In Illinois, pensions are calculated on the highest four years of earnings.
Yet although women make up the overwhelming majority of Illinois teachers, because they earn less, their pension will be less.
One 2018 study looked at more than 130,000 full-time school employees in Illinois, including teachers and administrators. The data showed that women educators statewide earn on average $7,775 per year less than men.
I was thinking back to 1984. It was my first year of teaching in District 64.
Five elementary schools. A middle school. A central office.
Every school principal, except one, was a man.
So was the superintendent, the assistant superintendent and the head of HR who hired me.
Things at the administrative level have changed over the past 40 years. My old district has had women holding all those top administrative positions.
Even so, in Illinois at the administrative level there is a gender-based gap in earnings.

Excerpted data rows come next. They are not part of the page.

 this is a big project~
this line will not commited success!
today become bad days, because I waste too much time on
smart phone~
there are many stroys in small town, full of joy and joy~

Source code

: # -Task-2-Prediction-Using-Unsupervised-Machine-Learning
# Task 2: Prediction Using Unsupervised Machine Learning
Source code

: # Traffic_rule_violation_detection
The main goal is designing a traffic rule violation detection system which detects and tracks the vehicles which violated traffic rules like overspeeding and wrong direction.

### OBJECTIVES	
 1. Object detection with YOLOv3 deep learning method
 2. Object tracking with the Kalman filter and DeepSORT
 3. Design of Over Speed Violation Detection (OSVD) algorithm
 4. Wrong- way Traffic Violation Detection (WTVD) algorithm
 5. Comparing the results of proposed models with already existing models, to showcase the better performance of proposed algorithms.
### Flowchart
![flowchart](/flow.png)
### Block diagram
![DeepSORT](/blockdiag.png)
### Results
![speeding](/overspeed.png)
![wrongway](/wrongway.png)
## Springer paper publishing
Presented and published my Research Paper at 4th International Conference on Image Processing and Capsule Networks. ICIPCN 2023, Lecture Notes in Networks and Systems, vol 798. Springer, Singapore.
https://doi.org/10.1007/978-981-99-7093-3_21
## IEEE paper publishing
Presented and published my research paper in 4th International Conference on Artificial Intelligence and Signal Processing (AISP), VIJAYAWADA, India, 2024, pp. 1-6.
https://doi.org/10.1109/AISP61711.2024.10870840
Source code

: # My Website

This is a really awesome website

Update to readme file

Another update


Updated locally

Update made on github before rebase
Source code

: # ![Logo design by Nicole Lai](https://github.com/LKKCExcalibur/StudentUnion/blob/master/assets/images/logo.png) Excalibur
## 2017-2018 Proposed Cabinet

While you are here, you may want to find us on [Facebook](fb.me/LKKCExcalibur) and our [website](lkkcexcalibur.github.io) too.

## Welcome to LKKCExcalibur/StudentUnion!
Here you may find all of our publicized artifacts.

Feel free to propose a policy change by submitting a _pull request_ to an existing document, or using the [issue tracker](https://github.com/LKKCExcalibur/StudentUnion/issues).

The biggest pay disparity in administrator jobs is at the middle school and high school levels. In 2018 female middle school administrator with about a year more of experience than a male doing the same job earns nearly $4,000 less. A female high school administrator earns about $3,000 less on average than a male in the same position.
At the elementary school level 89 percent of teachers and two-thirds of administrators are female. Here, women are trailing men in earnings if you consider that their salaries are not correlated with their years of experience. Women elementary teachers, for instance, make $50 more on average than male elementary teachers, but that’s a mere $50 more for nearly two years more experience. And women elementary administrators with about two more years of experience than male administrators only make on average $137 more.
For Black women teachers and Black teachers of all genders, in addition to the pay gap, there is the problem of the disappearing Black teacher.
Chicago was once a school district that had mostly Black teachers. That is no longer true in Chicago or nationally.
As of 2018, 53% of public-school students were kids of color, even though 79% of their teachers were non-Hispanic white, meaning that most kids in our public schools have a teacher who doesn't look like them.